▶ [THE TASK] Should pictures appear among the records, leave them out, and copy exactly only the lines from the first through the one with "- static asserts", inclusive.
== SOURCE DATA ==
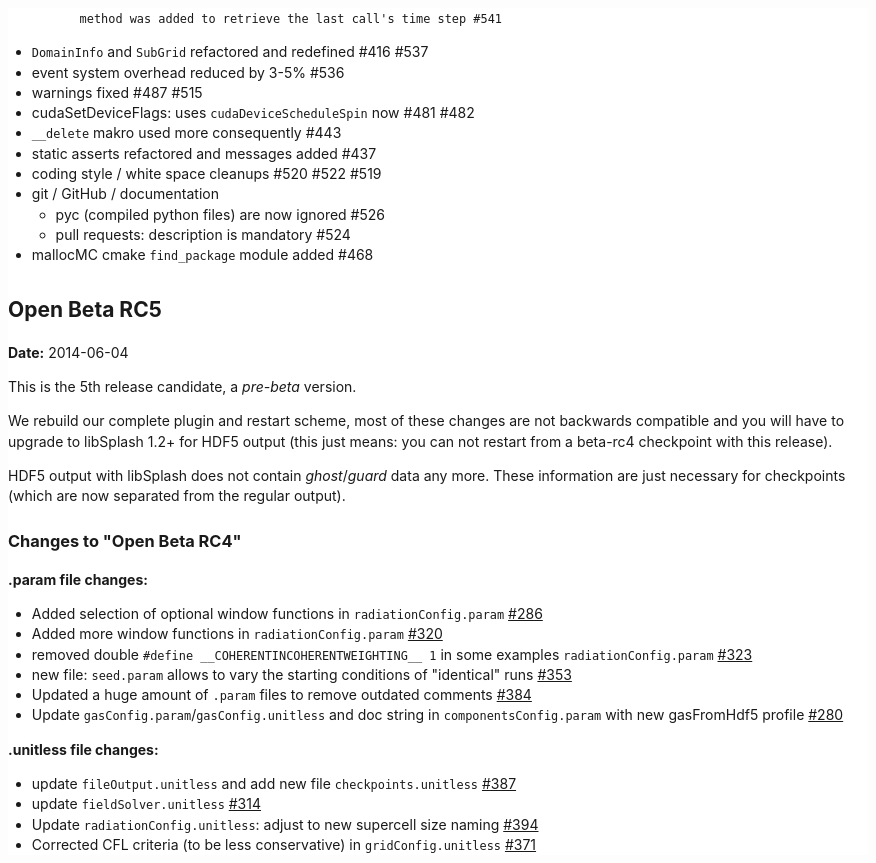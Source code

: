               method was added to retrieve the last call's time step #541
   - `DomainInfo` and `SubGrid` refactored and redefined #416 #537
   - event system overhead reduced by 3-5% #536
   - warnings fixed #487 #515
   - cudaSetDeviceFlags: uses `cudaDeviceScheduleSpin` now #481 #482
   - `__delete` makro used more consequently #443
   - static asserts refactored and messages added #437
 - coding style / white space cleanups #520 #522 #519
 - git / GitHub / documentation
   - pyc (compiled python files) are now ignored #526
   - pull requests: description is mandatory #524
 - mallocMC cmake `find_package` module added #468


Open Beta RC5
-------------
**Date:** 2014-06-04

This is the 5th release candidate, a *pre-beta* version.

We rebuild our complete plugin and restart scheme, most of these
changes are not backwards compatible and you will have to upgrade
to libSplash 1.2+ for HDF5 output (this just means: you can
not restart from a beta-rc4 checkpoint with this release).

HDF5 output with libSplash does not contain *ghost*/*guard* data
any more. These information are just necessary for checkpoints
(which are now separated from the regular output).

### Changes to "Open Beta RC4"

**.param file changes:**
 - Added selection of optional window functions in `radiationConfig.param`
   [#286](https://github.com/ComputationalRadiationPhysics/picongpu/pull/286/files#diff-1)
 - Added more window functions in `radiationConfig.param`
   [#320](https://github.com/ComputationalRadiationPhysics/picongpu/pull/320/files#diff-1)
 - removed double `#define __COHERENTINCOHERENTWEIGHTING__ 1` in some examples `radiationConfig.param`
   [#323](https://github.com/ComputationalRadiationPhysics/picongpu/pull/323/files)
 - new file: `seed.param` allows to vary the starting conditions of "identical" runs
   [#353](https://github.com/ComputationalRadiationPhysics/picongpu/pull/353)
 - Updated a huge amount of `.param` files to remove outdated comments
   [#384](https://github.com/ComputationalRadiationPhysics/picongpu/pull/384)
 - Update `gasConfig.param`/`gasConfig.unitless` and doc string in `componentsConfig.param`
   with new gasFromHdf5 profile
   [#280](https://github.com/ComputationalRadiationPhysics/picongpu/pull/280/files)

**.unitless file changes:**
 - update `fileOutput.unitless` and add new file `checkpoints.unitless`
   [#387](https://github.com/ComputationalRadiationPhysics/picongpu/pull/387/files)
 - update `fieldSolver.unitless`
   [#314](https://github.com/ComputationalRadiationPhysics/picongpu/pull/314/files#diff-5)
 - Update `radiationConfig.unitless`: adjust to new supercell size naming
   [#394](https://github.com/ComputationalRadiationPhysics/picongpu/pull/394/files#diff-61)
 - Corrected CFL criteria (to be less conservative) in `gridConfig.unitless`
   [#371](https://github.com/ComputationalRadiationPhysics/picongpu/pull/371/files#diff-1)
===
▶ [RESPONSE AREA]
Source code

:               method was added to retrieve the last call's time step #541
   - `DomainInfo` and `SubGrid` refactored and redefined #416 #537
   - event system overhead reduced by 3-5% #536
   - warnings fixed #487 #515
   - cudaSetDeviceFlags: uses `cudaDeviceScheduleSpin` now #481 #482
   - `__delete` makro used more consequently #443
   - static asserts refactored and messages added #437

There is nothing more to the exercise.